A cool wave of air from the heart of the meadow came to me and I filled my lungs with it. I turned back to the house, white with moonlight, and I thought, Yes, in spite of all, I am in love with life. There is more beauty than we can measure in this old world of ours. There is surely more beauty than we can measure in a single night.

Blue is the color I love the best, and blue is September's color. Blue skies, softer, purer blue, blue gentians, blue chickory by the roadside, blue grapes in the arbor, and over everything that dreamy blue haze that comes over the woods at twilight.

The second late blooming of the dark delphinium comes now, too, just before the frost. Of course the leaves begin to turn, and the harvest fields are a thousand tints of gold, but in New England October is the month for rioting color and in September summer lingers on past the mid - month time.

There is a kind of enchantment about a tranquil blue morning.
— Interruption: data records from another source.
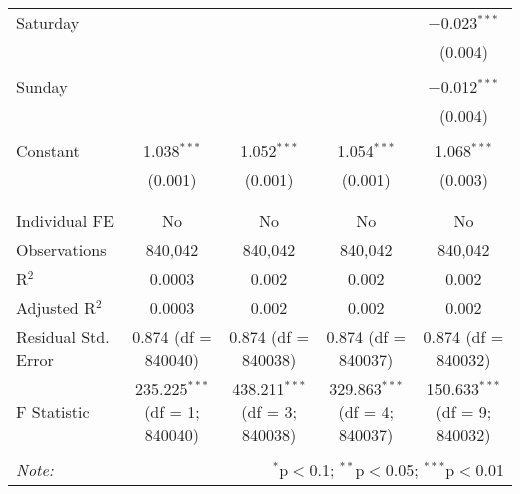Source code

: \documentclass[
]{article}
\begin{document}
\begin{table}[!htbp]
{\begin{tabular}{@{\extracolsep{5pt}}lcccc}
 Saturday &  &  &  & $-$0.023$^{***}$ \\ 
  &  &  &  & (0.004) \\ 
  & & & & \\ 
 Sunday &  &  &  & $-$0.012$^{***}$ \\ 
  &  &  &  & (0.004) \\ 
  & & & & \\ 
 Constant & 1.038$^{***}$ & 1.052$^{***}$ & 1.054$^{***}$ & 1.068$^{***}$ \\ 
  & (0.001) & (0.001) & (0.001) & (0.003) \\ 
  & & & & \\ 
\hline \\[-1.8ex] 
Individual FE & No & No & No & No \\ 
Observations & 840,042 & 840,042 & 840,042 & 840,042 \\ 
R$^{2}$ & 0.0003 & 0.002 & 0.002 & 0.002 \\ 
Adjusted R$^{2}$ & 0.0003 & 0.002 & 0.002 & 0.002 \\ 
Residual Std. Error & 0.874 (df = 840040) & 0.874 (df = 840038) & 0.874 (df = 840037) & 0.874 (df = 840032) \\ 
F Statistic & 235.225$^{***}$ (df = 1; 840040) & 438.211$^{***}$ (df = 3; 840038) & 329.863$^{***}$ (df = 4; 840037) & 150.633$^{***}$ (df = 9; 840032) \\ 
\hline 
\hline \\[-1.8ex] 
\textit{Note:}  & \multicolumn{4}{r}{$^{*}$p$<$0.1; $^{**}$p$<$0.05; $^{***}$p$<$0.01} \\ 
\end{tabular}
} 
\end{table} 
\newpage
\end{document}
I feel as if something wonderful might happen at any minute; and on the other hand, the day itself is a wonderful happening. Warm, and yet not hot, cool enough but not cold, this is really the way weather should be, I tell Esme as I get breakfast.
"Siamese do not care for the cold," she says, stretching a brown paw. "Personally, I'll take the hottest day in August and sit in the sun and be really comfortable."  But Tigger is an all - weather cat. He is just like the inscription on the post office - Neither wind not sun, and so on, can stay this swift courier from his appointed mouse.

The cockers will take September as their month, but they would live in an igloo and break ice for their drinking water rather than be two yards away from the family.
Oh lovely blue haze, drifting over the upland pastures! Oh, still and misty meadow! Oh, dreamy September sun, riding at anchor in the blue, blue sky!

"Think not of spring, thou hast thy magic too!"